当然の権利として受け取ろう

労働者には、働いた分の賃金は対価として支払われるという労働基準法に定められた権利があります。「残業代を会社に請求するなんて」と初めは考えてしまうかもしれませんが、残業代の未払いは労働基準法にそぐわない行為ですから認識を新たにする事が大事です。たとえ、入社時や在職時に残業代が出ない事に同意していたとしても法律上は無効になりますので、遠慮をしないで堂々としましょう。
労働時間が1日8時間、週40時間を超えたら、在職中でも残業代の疑問を問う事も請求することも可能ですし、退職後に請求する場合も問題はないのです。一生懸命働いてきた時間の賃金を正当な権利として主張しましょう。

ところが、いざ残業代を会社に請求しようとすると目の前にはいくつもの壁が立ちはだかります。実際に請求方法がわからない、残業代請求の方法が難しそう、裁判になると弁護士費用がかかるなど、心配になってくる要素が出てくるでしょう。実際、立場の弱い労働者が経営者や会社側と対等に交渉する事は、簡単ではない事ではあります。
しかし、未払い残業代はおかしいと思いつつも、直前で諦めてしまうのは悔いが残らないでしょうか。ここでとても1人ではできないと引き返してしまうのは簡単ですが、1つ1つクリアしていくと先が見えてくるものです。
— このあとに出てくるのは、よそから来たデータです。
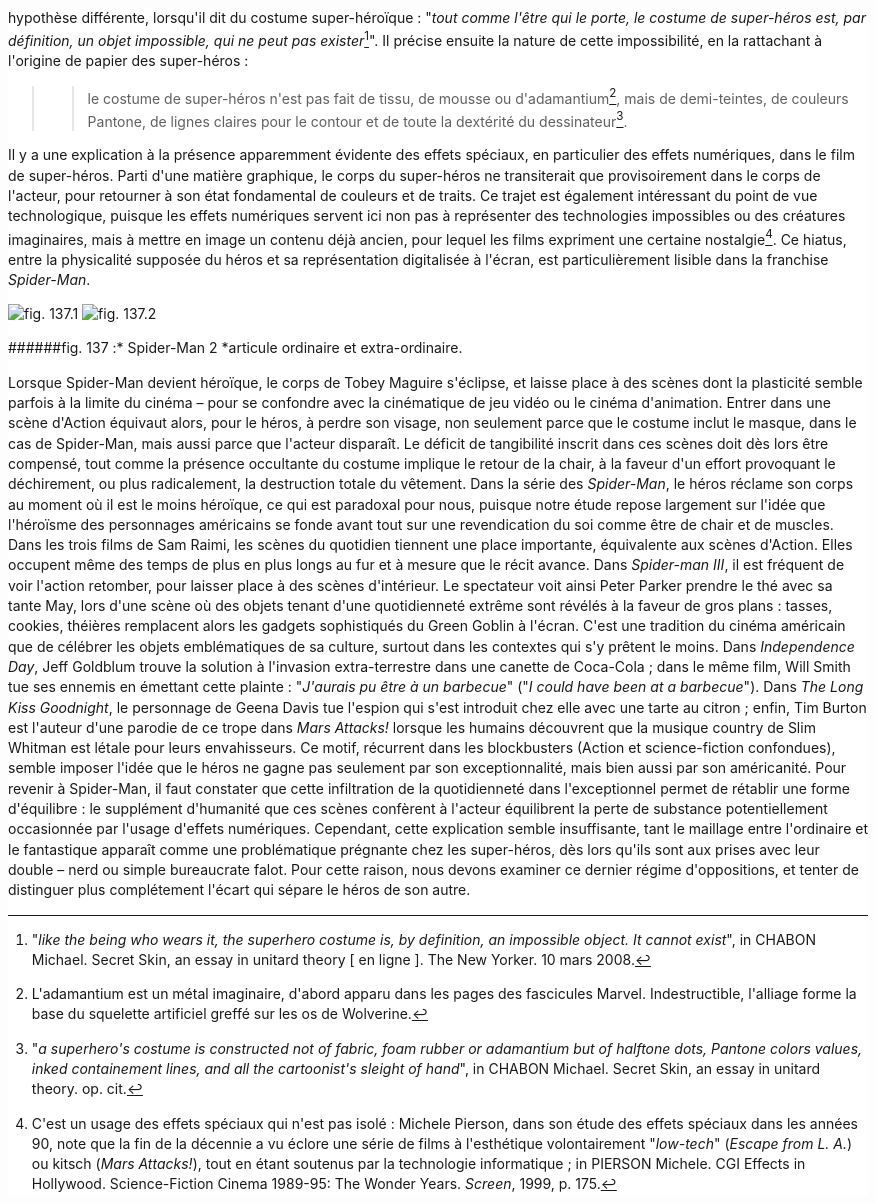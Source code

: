 hypothèse différente, lorsqu'il dit du costume super-héroïque : "*tout comme l'être qui le porte, le costume de super-héros est, par définition, un objet impossible, qui ne peut pas exister*[^917]". Il précise ensuite la nature de cette impossibilité, en la rattachant à
l'origine de papier des super-héros :

>>le costume de super-héros n'est pas fait de tissu, de mousse ou d'adamantium[^918], mais de demi-teintes, de couleurs Pantone, de lignes claires pour le contour et de toute la dextérité du dessinateur[^919].

Il y a une explication à la présence apparemment évidente des effets spéciaux, en particulier des effets numériques, dans le film de super-héros. Parti d'une matière graphique, le corps du super-héros ne transiterait que provisoirement dans le corps de l'acteur, pour retourner à son état fondamental de couleurs et de traits. Ce trajet est également intéressant du point de vue technologique, puisque les effets numériques servent ici non pas à représenter des technologies
impossibles ou des créatures imaginaires, mais à mettre en image un contenu déjà ancien, pour lequel les films expriment une certaine nostalgie[^920]. Ce hiatus, entre la physicalité supposée du héros et sa représentation digitalisée à l'écran, est particulièrement lisible dans la franchise *Spider-Man*.

![fig. 137.1](https://photos-5.dropbox.com/t/2/AADm_QM3c8QuoRSUyJNc4muM4VEtxJYTvlK2sHBkcoKtHw/12/38888477/png/32x32/1/_/1/2/DVD_VIDEO-224.png/EJi00h0YuPsTIAIoAg/K593LaNG63ANGWf5BOTT6Y8oQXOS-46tDOEearvPzQQ?size=2048x1536&size_mode=3)
![fig. 137.2](https://photos-1.dropbox.com/t/2/AADH3P5nn_1Ysgm4jhYjCwBs5qQ8Z-L0BpJ0sypUu3n2dA/12/38888477/png/32x32/1/_/1/2/DVD_VIDEO-313.png/EJi00h0YuPsTIAIoAg/W5zdRtvluGvJVwFNYSnnuMqfjdLWmNdmb6ZdzU2UwcI?size=2048x1536&size_mode=3)

######fig. 137 :* Spider-Man 2 *articule ordinaire et extra-ordinaire.

Lorsque Spider-Man devient héroïque, le corps de Tobey Maguire s'éclipse, et laisse place à des scènes dont la plasticité semble parfois à la limite du cinéma – pour se confondre avec la cinématique de jeu vidéo ou le cinéma d'animation. Entrer dans une scène d'Action équivaut alors, pour le héros, à perdre son visage, non seulement parce que le costume inclut le masque, dans le cas de Spider-Man, mais aussi parce que l'acteur disparaît. Le déficit de tangibilité inscrit dans ces scènes doit dès lors être compensé, tout comme la présence occultante du costume implique le retour de la chair, à la faveur d'un effort provoquant le déchirement, ou plus radicalement, la destruction totale du vêtement. Dans la série des *Spider-Man*, le héros réclame son corps au moment où il est le moins héroïque, ce qui est paradoxal pour nous, puisque notre étude repose largement sur l'idée que l'héroïsme des
personnages américains se fonde avant tout sur une revendication du soi comme être de chair et de muscles. Dans les trois films de Sam Raimi, les scènes du quotidien tiennent une place importante, équivalente aux scènes d'Action. Elles occupent même des temps de plus en plus longs au fur et à mesure que le récit avance. Dans *Spider-man III*, il est fréquent de voir l'action retomber, pour laisser place à des scènes d'intérieur. Le spectateur voit ainsi Peter Parker prendre le thé avec sa tante May, lors d'une scène où des objets tenant d'une quotidienneté extrême sont révélés à la faveur de gros plans : tasses, cookies, théières remplacent alors les gadgets sophistiqués du Green Goblin à l'écran. C'est une tradition du cinéma américain que de célébrer les objets emblématiques de sa culture, surtout dans les contextes qui s'y prêtent le moins. Dans *Independence Day*, Jeff Goldblum trouve la solution à l'invasion extra-terrestre dans une canette de Coca-Cola ; dans le même film, Will Smith tue ses ennemis en émettant cette plainte : "*J'aurais pu être à un barbecue*" ("*I could have been at a barbecue*"). Dans *The Long Kiss Goodnight*, le personnage de Geena Davis tue l'espion qui s'est introduit chez elle avec une tarte au citron ; enfin, Tim Burton est l'auteur d'une parodie de ce trope dans *Mars Attacks!* lorsque les humains découvrent que la musique country de Slim Whitman est létale pour leurs envahisseurs. Ce motif, récurrent dans les blockbusters (Action et science-fiction confondues), semble imposer l'idée que le héros ne gagne pas seulement par son exceptionnalité, mais bien aussi par son américanité. Pour revenir à Spider-Man, il faut constater que cette infiltration de la quotidienneté dans l'exceptionnel permet de rétablir une forme d'équilibre : le supplément d'humanité que ces scènes confèrent à l'acteur équilibrent la perte de substance potentiellement occasionnée par l'usage d'effets numériques. Cependant, cette explication semble insuffisante, tant le maillage entre l'ordinaire et le fantastique apparaît comme une problématique prégnante chez les super-héros, dès lors qu'ils sont aux prises avec leur double – nerd ou simple bureaucrate falot. Pour cette raison, nous devons examiner ce dernier régime d'oppositions, et tenter de distinguer plus complétement l'écart qui sépare le héros de son autre.


[^886]: AMIEL Vincent, COUTÉ Pascal. op. cit., p. 105.
[^887]: Nous avons également commenté cet état du corps dans le même chapitre, en mettant l'accent sur les gros plans alors pratiqués sur le corps de Spiderman, révélant un muscle "véritable" sous la peau numérique du héros. Il s'agit cette fois encore de rendre tangible un corps qui sans cela resterait à l'état d'avatar numérique.
[^888]: De fait, les églises et cathédrales gothiques ne comportaient qu'assez peu de gargouilles ; cet emblème féodal est aujourd'hui associé au gothique en raison de son utilisation fréquente dans les restaurations de bâtiments gothiques réalisées à la fin du XIX<sup>e</sup> siècle. Viollet-Le-Duc a ainsi ajouté des gargouilles à Notre-Dame qui n'en possédait pas à l'origine (*fig. 131*).
[^889]: Nous le retrouvons également dans les parodies, notamment *Superhero Movie*, où un super-héros, sommé d'expliquer sa position par un autre personnage répond : "*Je regarde la ville d'un air sérieux...en position accroupie*" ("*I'm looking seriously over the city...in a squatting position*").
[^890]: "*a* *magistral gaze upon a known and controlled urban landscape*" in BUKATMAN Scott. *Matters of Gravity.* op. cit., p. 188.
[^891]: Notons également que dans les deux cas, le drame se produit à l'articulation exacte entre le monde du spectacle (qu'il s'agisse d'opéra ou de match de catch) et la "réalité" telle qu'elle est retranscrite par le récit.
[^892]: Ce qualificatif pourrait se discuter dans le cas de la Forteresse de la Solitude, générée à partir d'un cristal que Jor-El a donné à son fils avant de l'envoyer sur Terre. Formellement cependant, le glacier ainsi généré évoque un paysage naturel.
[^893]: "*You* *want to get to him, you got to go through me*".
[^894]: VALMARY Hélène. Reflet dans le décor. *Tausend Augen*,1998, p. 49.
[^895]: "*You* *mess with one of us, you mess with all of us*".
[^896]: "*He* *protects us. He protects the people*".
[^897]: CAMPBELL Joseph. op. cit., p. 245-246.
[^898]: "*What* *you choose to call hell he calls home*".
[^899]: "*The* *films discussed here can be seen to repeatedly pose a question: is there a place for the muscular hero in America? Just as often, we find that neither America's urban nor rural society has a place for the hero*", in TASKER Yvonne. *Spectacular Bodies.* op. cit., p. 98.
[^900]: Nous avons vu que dans certains cas, le corps de l'acteur disparaît derrière l'effet spécial, quand ce n'est pas le personnage tout entier qui naît d'une matière numérique : il en va ainsi de Hulk et de The Abomination dans la dernière version de *Hulk*.
[^901]: *The Making of 'Superman the Movie'*, réalisation : Iain Johnstone, 1980.
[^902]: Hélène Valmary commente ainsi : "*là où le décor manque, le corps est là*", et produit une analyse de la même scène, VALMARY Hélène. Reflet dans le décor. op. cit., p. 46-49.
[^903]: Nous reparlerons du lien entre Action et film de super-héros : le film de super-héros comporte des scènes d'Action, mais ne peut être totalement assimilé au genre. L'existence de la mythologie des comics apporte une fort composante mélodramatique qui le sépare de l'Action, davantage monothématique.
[^904]: KLEIN Alan M. *Little Big Men. Bodybuilding Subculture and Gender Construction*. 1993, p. 8.
[^905]: HOQUET Thierry. op. cit., p. 5.
[^906]: L'histoire de ces homme forts est notamment racontée par Edmond Desbonnet, fondateur du culturisme en France à la fin du XIX<sup>e</sup> siècle, dans un ouvrage consacré à l'histoire de la discipline. Les hommes forts s'identifient dès cette époque par une pratique soutenue, et une mythologisation de leur figure par le biais du surnom ; il est ainsi question du "Taureau de la Gironde", du "Colosse de la Loire" ou encore "d'Auguste le boucher" ; cf. DESBONNET Edmond. *Les Rois de la force, histoire de tous les hommes forts depuis les temps anciens jusqu'à nos jours*. 1911.
[^907]: HAVER Gianni, MEYER Michaël. op. cit., p. 161.
[^908]: HOQUET Thierry. op. cit., p. 5.
[^909]: Il s'agit d'un maquillage, car l'acteur est bel et bien de race blanche. Nous ne pouvons pas parler de *blackface* ici, car la couleur de la peau est d'un noir d'encre. Cependant, Wagner entretient une relation proche avec Storm, une mutante Afro-Américaine.
[^910]: HOQUET Thierry. op. cit., p. 5.
[^911]: Susan Bordo note que le soulignement des parties génitales masculines par le vêtement a constitué une norme, jusqu'à l'apparition des pantalons au XVIII<sup>e</sup> siècle. Avant l'apparition des vêtements dissimulant l'anatomie, le corps masculin se construisait donc par la révélation de ses attributs, contrairement au corps féminin, caché sous des robes amples, relevant alors de l'artifice ; cf. BORDO Susan. op. cit., p. 26.
[^912]: CALVO David. Hyper Elastomer. *Tausend Augen*, 2007, p. 29-33.
[^913]: Nous pensons ici à la dernière scène de *Spider-Man II*, où le super-héros, après son combat contre Doc Ock, ne possède plus qu'un haillon, à peine retenu par un reste de masque ; c'est d'ailleurs de cette façon que Mary Jane apprend la double identité de Peter Parker.
[^914]: Ce problème existe par ailleurs dans les films d'Action. Il est intéressant que ces costumes, censés augmenter les pouvoirs des héros, représentent pour l'acteur une forme de souffrance. *Robocop* est une illustration de ce phénomène : alors que le héros semble se mouvoir aisément à l'écran, l'acteur Peter Weller a vécu un véritable calvaire au cours du tournage à cause du port du costume.
[^915]: Nous centrons ici l'analyse sur les films les plus importants de notre corpus, mais il doit être mentionné que cette réflexivité pratiquée à l'endroit du costume est de plus en plus fréquente dans les films de super-héros, notamment dans *The Incredibles* et dans *Kick-Ass*. Dans le premier, la scientifique qui fabrique les costumes de la famille Incredible ironise sur la fonctionnalité de la cape, source d'accidents pour de nombreux super-héros. Dans le second, la cape disparaît rapidement, lorsque le héros en devenir essaie son costume devant son miroir - il le regrettera en entendant ses amis s'extasier sur la cape de son concurrent.
[^916]: HAVER Gianni, MEYER Michaël. op. cit., p. 165.
[^917]: "*like* *the being who wears it, the superhero costume is, by definition, an impossible object. It cannot exist*", in CHABON Michael. Secret Skin, an essay in unitard theory \[ en ligne \]. The New Yorker. 10 mars 2008.
[^918]: L'adamantium est un métal imaginaire, d'abord apparu dans les pages des fascicules Marvel. Indestructible, l'alliage forme la base du squelette artificiel greffé sur les os de Wolverine.
[^919]: "*a* *superhero's costume is constructed not of fabric, foam rubber or adamantium but of halftone dots, Pantone colors values, inked containement lines, and all the cartoonist's sleight of hand*", in CHABON Michael. Secret Skin, an essay in unitard theory. op. cit.
[^920]: C'est un usage des effets spéciaux qui n'est pas isolé : Michele Pierson, dans son étude des effets spéciaux dans les années 90, note que la fin de la décennie a vu éclore une série de films à l'esthétique volontairement "*low-tech*" (*Escape from L. A.*) ou kitsch (*Mars Attacks!*), tout en étant soutenus par la technologie informatique ; in PIERSON Michele. CGI Effects in Hollywood. Science-Fiction Cinema 1989-95: The Wonder Years. *Screen*, 1999, p. 175.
本来は、このような案件も労使間の話し合いで解決するのが一番望ましいのですが、相当の労力を使う交渉事になりますので、もし労働組合がある会社であればまず相談してみましょう。個人サイドで動くより、組合を通じた場合の方が前進するかもしれません。
ただ、大手企業でない限り労働組合がないという現状もありますので、インターネットの情報をできるだけ入手し、どこに連絡や相談をすればよいのかを見つけるのも1つです。昨今はリストラやそれに伴う人員の削減による残業の問題が多くなり、残業労働者の権利意識も高まっていますので、同じ境遇で団結する方達も増えるのではないでしょうか。